Так и не повидавшись с бабушкой и Августой, передав прощальный им привет через дядю Ваню, я переправился на известковый завод и неторопливо побрел в город дачным местом, привычной прибрежной дорогой, проложенной моими односельчанами, натоптанной рекрутами, переселенцами, мешочниками, арестантами и просто нуждой и судьбой по земле гонимым людом.
***
Ночью на пересылку прибыло еще несколько команд.
В казармах сделалось людно и шумно. Днем началась отправка. Федя Рассохин крепко пожал мне руку и, потирая поблескивающий нос, улыбнулся, желая всего хорошего, сожалея, что не вместе едем, наказывал, чтоб я не партизанил -- пехотный полк не детдом, и коли я буду себя недисципли- рованно вести, из меня винегрет сделают.
Я обещал Феде Рассохину вести себя дисциплинированно.
-- Да-а! -- спохватился он, убежал в контору и вынес оттуда кулек. -- На! Ксюха послала. Бери, бери!
В пакете оказались соевые конфеты местного производства -- такими конфетами отоваривали карточки вместо сахара. Все съедобное и сладкое, что могло и должно было попасгь в конфеты, на фабрике работяги слопали и унесли, пустив в производство лишь соевую муку и какую-то серу или смолу. Когда конфету возьмешь на язык, она по мере ее согревания начинает набухать, растекаться, склеивать рот так, что его уж не раздерешь, и чем ты больше шевелишь зубами, тем шибче их схватывает массой, дело доходит то того, что надо всю эту сладость выковыривать пальцем.
Ксения получила соевые конфеты на студенческую карточку и -- не выбрасывать же добро -- послала допризывнику гостинец, как тонко воспитанный человек, она к пайковым конфетам сунула в пакетик горстку клубничных карамелек довоенного производства.
И вот, занявши третью полку в полупустом вагоне, я лежу, сунув мешок под голову с последней в нем буханкой хлеба, да поглядываю через полуоткрытое, на зиму не заделанное окно да посасываю карамельку.
Нас отправляли в Новосибирск пассажирским поездом -- этакая роскошь по военному времени!
Провожающих нет. Никто не пел и не плакал. На станции и на перроне шла будничная жизнь, война сделалась привычной, отъезд на войну -- делом обыденным. Но я все же грезил: возьмет да кто-нибудь из наших, деревенских, прибежит. Или... Вот уж блажь так блажь -- возникнет Ксения, да при всем-то сером, неинтересном народе руку подаст, всего мне хорошего пожелает.

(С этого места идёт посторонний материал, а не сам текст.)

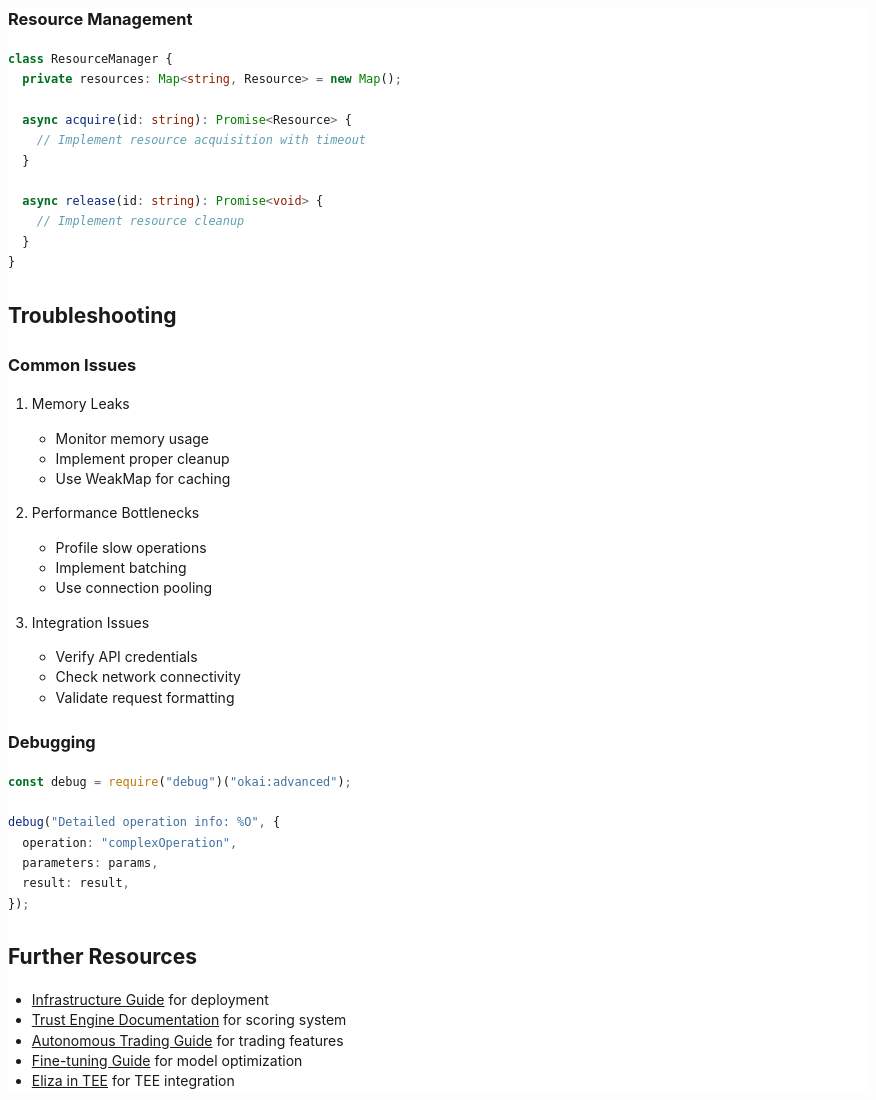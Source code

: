 ### Resource Management

```typescript
class ResourceManager {
  private resources: Map<string, Resource> = new Map();

  async acquire(id: string): Promise<Resource> {
    // Implement resource acquisition with timeout
  }

  async release(id: string): Promise<void> {
    // Implement resource cleanup
  }
}
```

## Troubleshooting

### Common Issues

1. Memory Leaks

   - Monitor memory usage
   - Implement proper cleanup
   - Use WeakMap for caching

2. Performance Bottlenecks

   - Profile slow operations
   - Implement batching
   - Use connection pooling

3. Integration Issues
   - Verify API credentials
   - Check network connectivity
   - Validate request formatting

### Debugging

```typescript
const debug = require("debug")("okai:advanced");

debug("Detailed operation info: %O", {
  operation: "complexOperation",
  parameters: params,
  result: result,
});
```

## Further Resources

- [Infrastructure Guide](../advanced/infrastructure.md) for deployment
- [Trust Engine Documentation](../advanced/trust-engine.md) for scoring system
- [Autonomous Trading Guide](../advanced/autonomous-trading.md) for trading features
- [Fine-tuning Guide](../advanced/fine-tuning.md) for model optimization
- [Eliza in TEE](../advanced/eliza-in-tee.md) for TEE integration
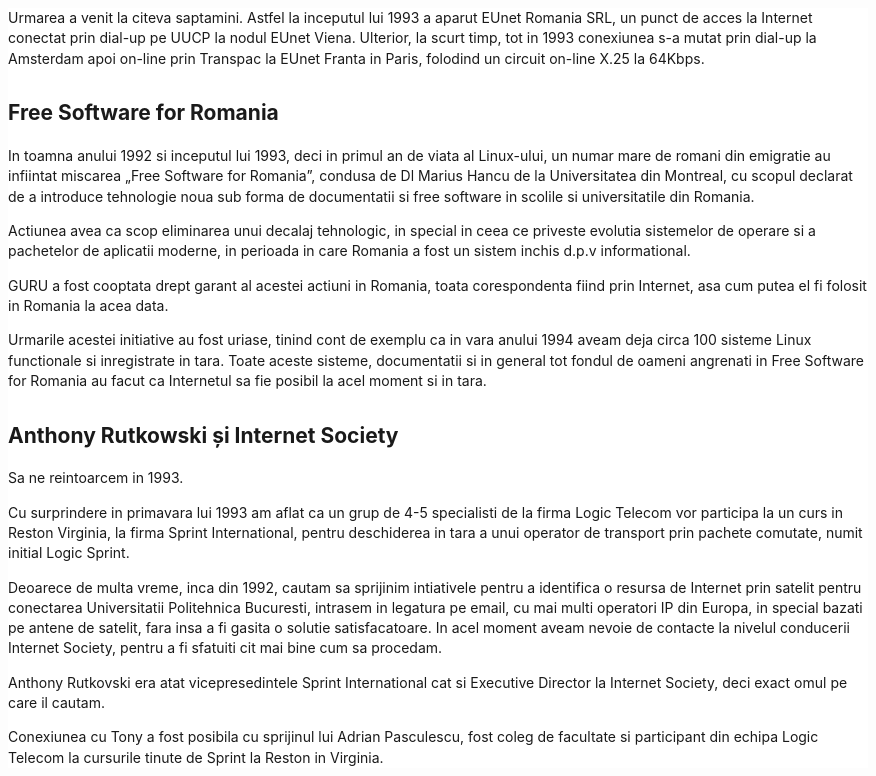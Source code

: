 Urmarea a venit la citeva saptamini. Astfel la inceputul lui 1993 a
aparut EUnet Romania SRL, un punct de acces la Internet conectat prin
dial-up pe UUCP la nodul EUnet Viena. Ulterior, la scurt timp, tot in
1993 conexiunea s-a mutat prin dial-up la Amsterdam apoi on-line prin
Transpac la EUnet Franta in Paris, folodind un circuit on-line X.25 la 64Kbps.

## Free Software for Romania

In toamna anului 1992 si inceputul lui 1993, deci in primul an de viata
al Linux-ului, un numar mare de romani din emigratie au infiintat
miscarea „Free Software for Romania”, condusa de Dl Marius Hancu de la
Universitatea din Montreal, cu scopul declarat de a introduce
tehnologie noua sub forma de documentatii si free software in scolile
si universitatile din Romania.

Actiunea avea ca scop eliminarea unui decalaj tehnologic, in special in
ceea ce priveste evolutia sistemelor de operare si a pachetelor de
aplicatii moderne, in perioada in care Romania a fost un sistem inchis
d.p.v informational.

GURU a fost cooptata drept garant al acestei actiuni in Romania, toata
corespondenta fiind prin Internet, asa cum putea el fi folosit in
Romania la acea data.

Urmarile acestei initiative au fost uriase, tinind cont de exemplu ca
in vara anului 1994 aveam deja circa 100 sisteme Linux functionale si
inregistrate in tara. Toate aceste sisteme, documentatii si in general
tot fondul de oameni angrenati in Free Software for Romania au facut ca
Internetul sa fie posibil la acel moment si in tara.

## Anthony Rutkowski și Internet Society

Sa ne reintoarcem in 1993.

Cu surprindere in primavara lui 1993 am aflat ca un grup de 4-5
specialisti de la firma Logic Telecom vor participa la un curs in
Reston Virginia, la firma Sprint International, pentru deschiderea in
tara a unui operator de transport prin pachete comutate, numit initial
Logic Sprint.

Deoarece de multa vreme, inca din 1992, cautam sa sprijinim intiativele
pentru a identifica o resursa de Internet prin satelit pentru
conectarea Universitatii Politehnica Bucuresti, intrasem in legatura pe
email, cu mai multi operatori IP din Europa, in special bazati pe
antene de satelit, fara insa a fi gasita o solutie satisfacatoare. In
acel moment aveam nevoie de contacte la nivelul conducerii Internet
Society, pentru a fi sfatuiti cit mai bine cum sa procedam.

Anthony Rutkovski era atat vicepresedintele Sprint International cat si
Executive Director la Internet Society, deci exact omul pe care il
cautam.

Conexiunea cu Tony a fost posibila cu sprijinul lui Adrian Pasculescu,
fost coleg de facultate si participant din echipa Logic Telecom la
cursurile tinute de Sprint la Reston in Virginia.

От сладостных грез отвлек меня живописный, в полном смысле этого слова, человек, так много стриженный тюремной машинкой, которой не столько стригут, сколь выдергивают волосы, что голова его от напряжения сделалась фиолетового цвета. Обут он был в опорки, одет в холщовые исподники и драную телогрейку, болтающуюся прямо на голом костлявом теле. Впрочем, на голом ли? Под телогрейкой выколотая майка, меж лямок ее, прямо на сердце, профили двух вождей и клятва в великой к ним любви, а также намек насчет свободы, которою он будет дорожить и честно жить.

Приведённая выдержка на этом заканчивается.